Caso ha voluto che proprio ieri mattina il principe dei columnists del New York Times (Thomas Friedman, israelita come la famiglia Sulzberger, storica editrice della testata), abbia pubblicato una lunga opinione dal titolo “Perché tutto si sta avvitando per Israele”. Le ultime parole giungono a paventare la fine del Paese e l’inizio di una nuova diaspora: non più provocata da un impero invasore, ma dal degrado interno dell’economia e della democrazia israeliane, tali da costringere via via “le persone di talento” ad andarsene.
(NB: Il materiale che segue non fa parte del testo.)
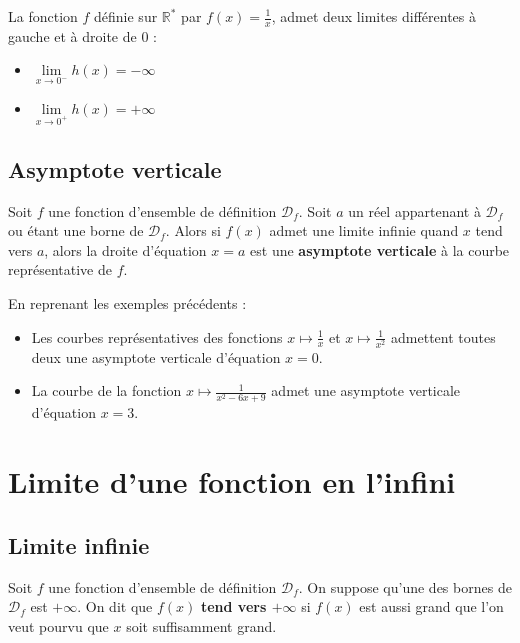 	\begin{tip}[Exemple]
		La fonction $f$ définie sur $\mathbb{R}^*$ par $f(x) = \frac{1}{x}$, admet deux limites différentes à gauche et à droite de $0$ :
		\begin{itemize}
			\item $\lim\limits_{x \rightarrow 0^-} h(x) = -\infty$
			\item $\lim\limits_{x \rightarrow 0^+} h(x) = +\infty$
		\end{itemize}
	\end{tip}

	\subsection{Asymptote verticale}

	\begin{formula}[Définition]
		Soit $f$ une fonction d'ensemble de définition $\mathcal{D}_f$. Soit $a$ un réel appartenant à $\mathcal{D}_f$ ou étant une borne de $\mathcal{D}_f$.
		\newpar
		Alors si $f(x)$ admet une limite infinie quand $x$ tend vers $a$, alors la droite d'équation $x = a$ est une \textbf{asymptote verticale} à la courbe représentative de $f$.
	\end{formula}

	\begin{tip}[Exemple]
		En reprenant les exemples précédents :
		\begin{itemize}
			\item Les courbes représentatives des fonctions $x \mapsto \frac{1}{x}$ et $x \mapsto \frac{1}{x^2}$ admettent toutes deux une asymptote verticale d'équation $x = 0$.
			\item La courbe de la fonction $x \mapsto \frac{1}{x^2-6x+9}$ admet une asymptote verticale d'équation $x = 3$.
		\end{itemize}
	\end{tip}

	\section{Limite d'une fonction en l'infini}

	\subsection{Limite infinie}

	\begin{formula}
		Soit $f$ une fonction d'ensemble de définition $\mathcal{D}_f$. On suppose qu'une des bornes de $\mathcal{D}_f$ est $+\infty$.
		\newpar
		On dit que $f(x)$ \textbf{tend vers $+\infty$} si $f(x)$ est aussi grand que l'on veut pourvu que $x$ soit suffisamment grand.
	\end{formula}

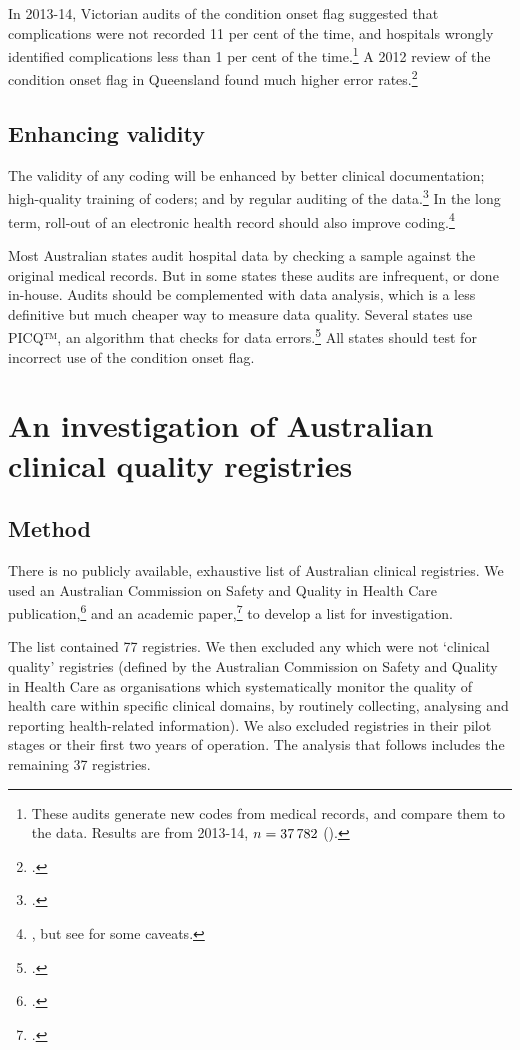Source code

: \documentclass[FrontPage]{grattan}
\begin{document}
In 2013-14, Victorian audits of the condition onset flag suggested that complications were not recorded 11 per cent of the time, and hospitals wrongly identified complications less than 1 per cent of the time.\footnote{These audits generate new codes from medical records, and compare them to the data. Results are from 2013-14, \(n = \text{37\,782}\) (\textcite{shepheard2015}).}
A 2012 review of the condition onset flag in Queensland found much higher error rates.\footcite{RN116}

\section{Enhancing validity}
The validity of any coding will be enhanced by better clinical documentation; high-quality training of coders; and by regular auditing of the data.\footcite{RN1}
In the long term, roll-out of an electronic health record should also improve coding.\footnote{\textcite{RN117}, but see \textcites{RN119}{RN118} for some caveats.}

Most Australian states audit hospital data by checking a sample against the original medical records. But in some states these audits are infrequent, or done in-house. Audits should be complemented with data analysis, which is a less definitive but much cheaper way to measure data quality. Several states use PICQ™, an algorithm that checks for data errors.\footcite{RN120} All states should test for incorrect use of the condition onset flag.


\chapter{An investigation of Australian clinical quality registries}\label{chap:ausregistries}
\section{Method}
There is no publicly available, exhaustive list of Australian clinical registries. We used an Australian Commission on Safety and Quality in Health Care publication,\footcite{RN121}
and an academic paper,\footcite{RN30} to develop a list for investigation.

The list contained 77 registries. We then excluded any which were not ‘clinical quality’ registries (defined by the Australian Commission on Safety and Quality in Health Care as organisations which systematically monitor the quality of health care within specific clinical domains, by routinely collecting, analysing and reporting health-related information). We also excluded registries in their pilot stages or their first two years of operation. The analysis that follows includes the remaining 37 registries.
\end{document}
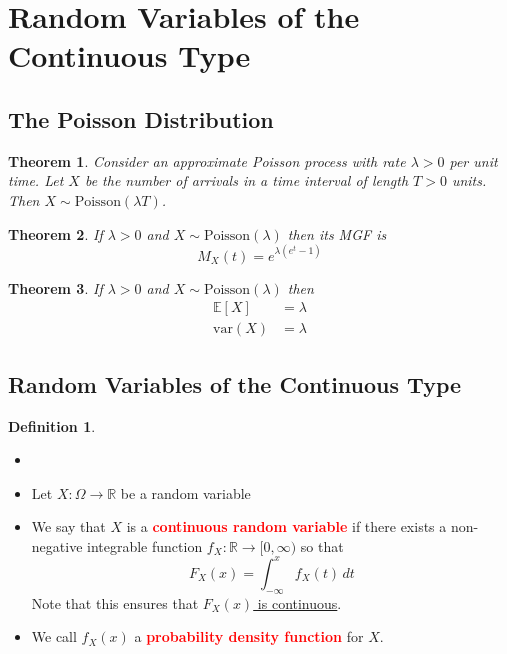 \documentclass{article}
\newcommand{\R}{\mathbb{R}}
\newcommand{\E}{\mathbb{E}}
\newcommand{\var}{\text{var}}
\newcommand{\bfred}[1]{\textcolor{red}{\textbf{#1}}}
\theoremstyle{plain}
\newtheorem{thm}{Theorem}[section]
\theoremstyle{definition}
\newtheorem{defn}{Definition}[section]
\theoremstyle{remark}
\begin{document}
\section{Random Variables of the Continuous Type}

\subsection{The Poisson Distribution}

\begin{thm}
    Consider an approximate Poisson process with rate $\lambda > 0$ per unit time. Let $X$ be the number of arrivals in a time interval of length $T>0$ units. Then $X \sim \text{Poisson}(\lambda T)$.
\end{thm}

\begin{thm}
    If $\lambda > 0$ and $X \sim \text{Poisson}(\lambda)$ then its MGF is \[M_X(t) = e^{\lambda(e^t-1)}\]
\end{thm}

\begin{thm}
    If $\lambda>0$ and $X \sim \text{Poisson}(\lambda)$ then
    \begin{align*}
        \E[X]&=\lambda \\
        \var(X)&=\lambda
    \end{align*}
\end{thm}

\subsection{Random Variables of the Continuous Type}

\begin{defn}
    \begin{itemize}
        \item []
        \item Let $X: \Omega \rightarrow \R$ be a random variable 
        \item We say that $X$ is a \bfred{continuous random variable} if there exists a non-negative integrable function $f_X:\R\rightarrow[0,\infty)$ so that \[F_X(x)=\int_{-\infty}^xf_X(t)\,dt\] Note that this ensures that \underline{$F_X(x)$ is continuous}.
        \item We call $f_X(x)$ a \bfred{probability density function} for $X$.
    \end{itemize}
\end{defn}
\end{document}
Sarebbe un atroce contrappasso per il Ritorno dopo la Shoah, la certificazione del fallimento storico dello Stato di Israele, fondato 76 anni fa e finora sempre difeso con successo nel suo indubbio cammino di progresso.
“Israele non può pensare di condurre oggi una guerra di attrito – annota preoccupato Friedman – senza molte risorse da parte degli Usa e degli alleati occidentali; senza molti alleati arabi ed europei, e – forse soprattutto – senza una piena legittimazione”. Visto da New York, non è certo un’osservazione banale quella riguardante lo stato dell’opinione pubblica europea sulla crisi mediorientale. Non lo è quando – per l’appunto – un quotidiano italiano si sente infine autorizzato (dagli eventi e dal clima d’opinione) a pubblicare vignette satiriche che spingono la critica al “sionismo” fino ai confini dell’antisemitismo: ciò che ovunque è ormai considerato un reato, di fatto e spesso di diritto.
Su questo sfondo la senatrice Liliana Segre – testimone della Shoah – ha voluto interrompere un silenzio prolungato per ribadire la sua angoscia “per tutti i bambini vittime della guerra”. Lo aveva già affermato alla vigilia dell’ultima Giornata della Memoria (e in parte in un’intervista allo stesso New York Times) mettendo a distanza le diverse “responsabilità” del governo di Gerusalemme. Certamente la sua preoccupazione era – fin da allora, prima dell’inizio delle proteste studentesche anti-israeliane anche in Italia – che le celebrazioni della prossima Giornata della Memoria siano a rischio, e che il valore assoluto della Shoah – come monito perpetuo contro l’odio, a cominciare da quello antisemita – venga offuscato dal fumo delle guerre che da un anno circondano Israele.
Quel fumo – denso e spesso tossico – ha raggiunto anche le pagine di un quotidiano italiano. Resta il fatto che non è lanciando fatwe contro il fumo che si spengono gli incendi. Sui teatri di guerra e nelle opinioni pubbliche.